Linting - What is all the fluff about?

Neil Shephard

19 April 2022 13:00

If you’ve been dabbling in programming for a while you may have heard of “linting your code” which is a process of static code analysis to remove the “fluff” from your code. Just as physically linting your clothes removes unwanted fluff, linting your code removes “fluff” and can help…

Reduce bugs.
Improve performance.
Mitigate against some security flaws.
Improve coding skills.
Consistent coding style.

This helps reduce the technical debt which impacts the amount of time required for maintenance and further development of a code base. The main focus of this article is the use of linting to ensure consistent coding style, it focuses on Python under Linux but similar tools are available for other operating systems and languages.

Style Matters

What has style got to do with writing code? Trends come and go in fashion but coding styles are meant to be relatively static and not change with the season, although they can and do evolve over time. This is because using a consistent and widely used style when writing code makes it easier for other people, often your future self, to read and understand the code you have written. If code is easier to understand then its easier to modify, update, extend, improve and in general maintain.

A useful insight from Gudio van Rossum, the creator of Python is that “code is read much more often than it is written” and so it should be easy to understand and not obfuscate its intent. Python is quite good for this as it is an expressive language which encourages coders to be explicit when naming variables, functions, classes and so forth so that their purpose and intention is clear, although the same is true of most modern languages. However, going a step further and using consistent styles to format and layout code helps enhance this.

Linting in Python

The most widely used Python style is defined in the long established PEP 8: The Style Guide for Python Code. There are a number of tools available that will lint your Python code for you and most integrate with your IDE, whether that is Visual Studio Code, PyCharm or Emacs.
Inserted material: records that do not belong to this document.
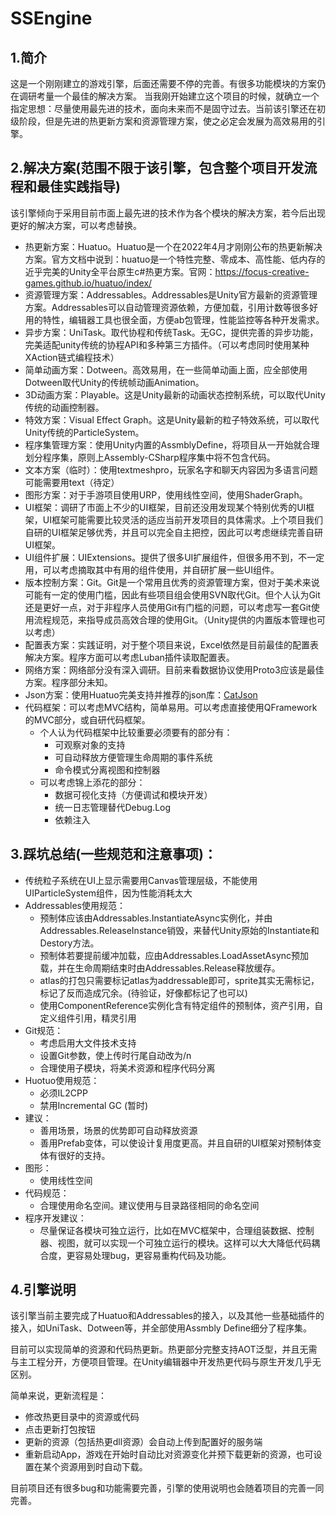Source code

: # SSEngine

## 1.简介
这是一个刚刚建立的游戏引擎，后面还需要不停的完善。有很多功能模块的方案仍在调研考量一个最佳的解决方案。
当我刚开始建立这个项目的时候，就确立一个指定思想：尽量使用最先进的技术，面向未来而不是固守过去。当前该引擎还在初级阶段，但是先进的热更新方案和资源管理方案，使之必定会发展为高效易用的引擎。

## 2.解决方案(范围不限于该引擎，包含整个项目开发流程和最佳实践指导)

该引擎倾向于采用目前市面上最先进的技术作为各个模块的解决方案，若今后出现更好的解决方案，可以考虑替换。

- 热更新方案：Huatuo。Huatuo是一个在2022年4月才刚刚公布的热更新解决方案。官方文档中说到：huatuo是一个特性完整、零成本、高性能、低内存的近乎完美的Unity全平台原生c#热更方案。官网：https://focus-creative-games.github.io/huatuo/index/
- 资源管理方案：Addressables。Addressables是Unity官方最新的资源管理方案。Addressables可以自动管理资源依赖，方便加载，引用计数等很多好用的特性，编辑器工具也很全面，方便ab包管理，性能监控等各种开发需求。
- 异步方案：UniTask。取代协程和传统Task。无GC，提供完善的异步功能，完美适配unity传统的协程API和多种第三方插件。（可以考虑同时使用某种XAction链式编程技术）
- 简单动画方案：Dotween。高效易用，在一些简单动画上面，应全部使用Dotween取代Unity的传统帧动画Animation。
- 3D动画方案：Playable。这是Unity最新的动画状态控制系统，可以取代Unity传统的动画控制器。
- 特效方案：Visual Effect Graph。这是Unity最新的粒子特效系统，可以取代Unity传统的ParticleSystem。
- 程序集管理方案：使用Unity内置的AssmblyDefine，将项目从一开始就合理划分程序集，原则上Assembly-CSharp程序集中将不包含代码。
- 文本方案（临时）：使用textmeshpro，玩家名字和聊天内容因为多语言问题可能需要用text（待定）
- 图形方案：对于手游项目使用URP，使用线性空间，使用ShaderGraph。
- UI框架：调研了市面上不少的UI框架，目前还没用发现某个特别优秀的UI框架，UI框架可能需要比较灵活的适应当前开发项目的具体需求。上个项目我们自研的UI框架足够优秀，并且可以完全自主把控，因此可以考虑继续完善自研UI框架。
- UI组件扩展：UIExtensions。提供了很多UI扩展组件，但很多用不到，不一定用，可以考虑摘取其中有用的组件使用，并自研扩展一些UI组件。
- 版本控制方案：Git。Git是一个常用且优秀的资源管理方案，但对于美术来说可能有一定的使用门槛，因此有些项目组会使用SVN取代Git。但个人认为Git还是更好一点，对于非程序人员使用Git有门槛的问题，可以考虑写一套Git使用流程规范，来指导成员高效合理的使用Git。（Unity提供的内置版本管理也可以考虑）
- 配置表方案：实践证明，对于整个项目来说，Excel依然是目前最佳的配置表解决方案。程序方面可以考虑Luban插件读取配置表。
- 网络方案：网络部分没有深入调研。目前来看数据协议使用Proto3应该是最佳方案。程序部分未知。
- Json方案：使用Huatuo完美支持并推荐的json库：[CatJson](https://github.com/CatImmortal/CatJson)
- 代码框架：可以考虑MVC结构，简单易用。可以考虑直接使用QFramework的MVC部分，或自研代码框架。
  - 个人认为代码框架中比较重要必须要有的部分有：
    - 可观察对象的支持
    - 可自动释放方便管理生命周期的事件系统
    - 命令模式分离视图和控制器
  - 可以考虑锦上添花的部分：
    - 数据可视化支持（方便调试和模块开发）
    - 统一日志管理替代Debug.Log
    - 依赖注入

## 3.踩坑总结(一些规范和注意事项)：
- 传统粒子系统在UI上显示需要用Canvas管理层级，不能使用UIParticleSystem组件，因为性能消耗太大
- Addressables使用规范：
  - 预制体应该由Addressables.InstantiateAsync实例化，并由Addressables.ReleaseInstance销毁，来替代Unity原始的Instantiate和Destory方法。
  - 预制体若要提前缓冲加载，应由Addressables.LoadAssetAsync<GameObject>预加载，并在生命周期结束时由Addressables.Release释放缓存。
  - atlas的打包只需要标记atlas为addressable即可，sprite其实无需标记，标记了反而造成冗余。(待验证，好像都标记了也可以)
  - 使用ComponentReference实例化含有特定组件的预制体，资产引用，自定义组件引用，精灵引用
- Git规范：
  - 考虑启用大文件技术支持
  - 设置Git参数，使上传时行尾自动改为/n
  - 合理使用子模块，将美术资源和程序代码分离
- Huotuo使用规范：
  - 必须IL2CPP
  - 禁用Incremental GC (暂时)
- 建议：
  - 善用场景，场景的优势即可自动释放资源
  - 善用Prefab变体，可以使设计复用度更高。并且自研的UI框架对预制体变体有很好的支持。
- 图形：
  - 使用线性空间
- 代码规范：
  - 合理使用命名空间。建议使用与目录路径相同的命名空间
- 程序开发建议：
  - 尽量保证各模块可独立运行，比如在MVC框架中，合理组装数据、控制器、视图，就可以实现一个可独立运行的模块。这样可以大大降低代码耦合度，更容易处理bug，更容易重构代码及功能。

## 4.引擎说明
该引擎当前主要完成了Huatuo和Addressables的接入，以及其他一些基础插件的接入，如UniTask、Dotween等，并全部使用Assmbly Define细分了程序集。

目前可以实现简单的资源和代码热更新。热更部分完整支持AOT泛型，并且无需与主工程分开，方便项目管理。在Unity编辑器中开发热更代码与原生开发几乎无区别。

简单来说，更新流程是：
  - 修改热更目录中的资源或代码
  - 点击更新打包按钮
  - 更新的资源（包括热更dll资源）会自动上传到配置好的服务端
  - 重新启动App，游戏在开始时自动比对资源变化并预下载更新的资源，也可设置在某个资源用到时自动下载。

目前项目还有很多bug和功能需要完善，引擎的使用说明也会随着项目的完善一同完善。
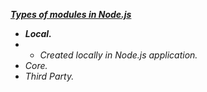 [_**Types of modules in Node.js**_](https://www.tutorialsteacher.com/nodejs/nodejs-modules)

- _**Local.**_
- - _Created locally in Node.js application._
- _Core._
- _Third Party._

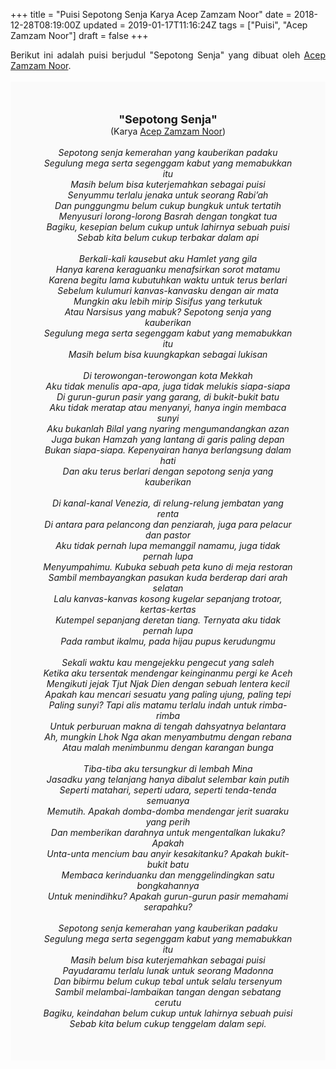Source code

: +++
title = "Puisi Sepotong Senja Karya Acep Zamzam Noor"
date = 2018-12-28T08:19:00Z
updated = 2019-01-17T11:16:24Z
tags = ["Puisi", "Acep Zamzam Noor"]
draft = false
+++

<div dir="ltr" style="text-align: left;" trbidi="on"><div dir="ltr" style="text-align: left;" trbidi="on"><div dir="ltr" style="text-align: left;" trbidi="on"><div style="text-align: justify;">Berikut ini adalah puisi berjudul "Sepotong Senja" yang dibuat oleh <a href="https://ensiklopedia.kemdikbud.go.id/sastra/artikel/Acep_Zamzam_Noer" target="_blank">Acep Zamzam Noor</a>. </div><br /><div style="background: #FAFAFA; font-size: 14px; height: auto; margin: 0 auto; padding: 50px; text-align: center; width: auto;"><span style="font-size: 18px;"><b>"Sepotong Senja"</b></span><br />(Karya <a href="https://www.sekata.web.id/tags/acep-zamzam-noer" target="_blank">Acep Zamzam Noor</a>)<br /><br /><i>Sepotong senja kemerahan yang kauberikan padaku</i><br /><i>Segulung mega serta segenggam kabut yang memabukkan itu</i><br /><i>Masih belum bisa kuterjemahkan sebagai puisi</i><br /><i>Senyummu terlalu jenaka untuk seorang Rabi’ah</i><br /><i>Dan punggungmu belum cukup bungkuk untuk tertatih</i><br /><i>Menyusuri lorong-lorong Basrah dengan tongkat tua</i><br /><i>Bagiku, kesepian belum cukup untuk lahirnya sebuah puisi</i><br /><i>Sebab kita belum cukup terbakar dalam api</i><br /><br /><i>Berkali-kali kausebut aku Hamlet yang gila</i><br /><i>Hanya karena keraguanku menafsirkan sorot matamu</i><br /><i>Karena begitu lama kubutuhkan waktu untuk terus berlari</i><br /><i>Sebelum kulumuri kanvas-kanvasku dengan air mata</i><br /><i>Mungkin aku lebih mirip Sisifus yang terkutuk</i><br /><i>Atau Narsisus yang mabuk? Sepotong senja yang kauberikan</i><br /><i>Segulung mega serta segenggam kabut yang memabukkan itu</i><br /><i>Masih belum bisa kuungkapkan sebagai lukisan</i><br /><br /><i>Di terowongan-terowongan kota Mekkah</i><br /><i>Aku tidak menulis apa-apa, juga tidak melukis siapa-siapa</i><br /><i>Di gurun-gurun pasir yang garang, di bukit-bukit batu</i><br /><i>Aku tidak meratap atau menyanyi, hanya ingin membaca sunyi</i><br /><i>Aku bukanlah Bilal yang nyaring mengumandangkan azan</i><br /><i>Juga bukan Hamzah yang lantang di garis paling depan</i><br /><i>Bukan siapa-siapa. Kepenyairan hanya berlangsung dalam hati</i><br /><i>Dan aku terus berlari dengan sepotong senja yang kauberikan</i><br /><br /><i>Di kanal-kanal Venezia, di relung-relung jembatan yang renta</i><br /><i>Di antara para pelancong dan penziarah, juga para pelacur dan pastor</i><br /><i>Aku tidak pernah lupa memanggil namamu, juga tidak pernah lupa</i><br /><i>Menyumpahimu. Kubuka sebuah peta kuno di meja restoran</i><br /><i>Sambil membayangkan pasukan kuda berderap dari arah selatan</i><br /><i>Lalu kanvas-kanvas kosong kugelar sepanjang trotoar, kertas-kertas</i><br /><i>Kutempel sepanjang deretan tiang. Ternyata aku tidak pernah lupa</i><br /><i>Pada rambut ikalmu, pada hijau pupus kerudungmu</i><br /><br /><i>Sekali waktu kau mengejekku pengecut yang saleh</i><br /><i>Ketika aku tersentak mendengar keinginanmu pergi ke Aceh</i><br /><i>Mengikuti jejak Tjut Njak Dien dengan sebuah lentera kecil</i><br /><i>Apakah kau mencari sesuatu yang paling ujung, paling tepi</i><br /><i>Paling sunyi? Tapi alis matamu terlalu indah untuk rimba-rimba</i><br /><i>Untuk perburuan makna di tengah dahsyatnya belantara</i><br /><i>Ah, mungkin Lhok Nga akan menyambutmu dengan rebana</i><br /><i>Atau malah menimbunmu dengan karangan bunga</i><br /><br /><i>Tiba-tiba aku tersungkur di lembah Mina</i><br /><i>Jasadku yang telanjang hanya dibalut selembar kain putih</i><br /><i>Seperti matahari, seperti udara, seperti tenda-tenda semuanya</i><br /><i>Memutih. Apakah domba-domba mendengar jerit suaraku yang perih</i><br /><i>Dan memberikan darahnya untuk mengentalkan lukaku? Apakah</i><br /><i>Unta-unta mencium bau anyir kesakitanku? Apakah bukit-bukit batu</i><br /><i>Membaca kerinduanku dan menggelindingkan satu bongkahannya</i><br /><i>Untuk menindihku? Apakah gurun-gurun pasir memahami serapahku?</i><br /><br /><i>Sepotong senja kemerahan yang kauberikan padaku</i><br /><i>Segulung mega serta segenggam kabut yang memabukkan itu</i><br /><i>Masih belum bisa kuterjemahkan sebagai puisi</i><br /><i>Payudaramu terlalu lunak untuk seorang Madonna</i><br /><i>Dan bibirmu belum cukup tebal untuk selalu tersenyum</i><br /><i>Sambil melambai-lambaikan tangan dengan sebatang cerutu</i><br /><i>Bagiku, keindahan belum cukup untuk lahirnya sebuah puisi</i><br /><i>Sebab kita belum cukup tenggelam dalam sepi.</i></div></div></div></div>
Some of the formatting and linting tools available for Python are…

Pylint - checks for errors in Python code, tries to enforce a coding standard and looks for code smells.
YAPF - takes the code and reformats it to the best formatting that conforms to the style guide.
Black - The Uncompromising Code Formatter
Flake8 - Your Tool For Style Guide Enforcement
Prospector - Python Static Analysis
mypy - Optional Static Typing for Python

Here we will work through linting and formatting the simple file below (available as a download here) using PyLint and Black.

import numpy as np
from pathlib import Path
from typing import Union
import csv

def save_random_numbers(size: int, seed: int = 87653546, save_as: Union[str, Path] = "./random_numbers.txt") -> None:
    """Save a list of random numbers (floats) to the given file.

    The stated number of random numbers will be saved to the given target file, if the directory structure
    doesn't exist it will be created. Output will by default be over-written.
    Parameters
    ----------
    size : int
        Number of random numbers to generate
    seed: int
        Seed for random number generation
    save_as : Union[str, Path]
        Directory/file to save numbers to.
    """
    rng = np.random.default_rng()
    random_numbers = rng.random(size)

    with Path(save_as).open('w') as out:
        writer = csv.write(out)
        writer.writerows(random_numbers)

Linting with PyLint

We will lint this file using Pylint to find out what errors there are and how its style can be improved to conform with PEP8 guidelines.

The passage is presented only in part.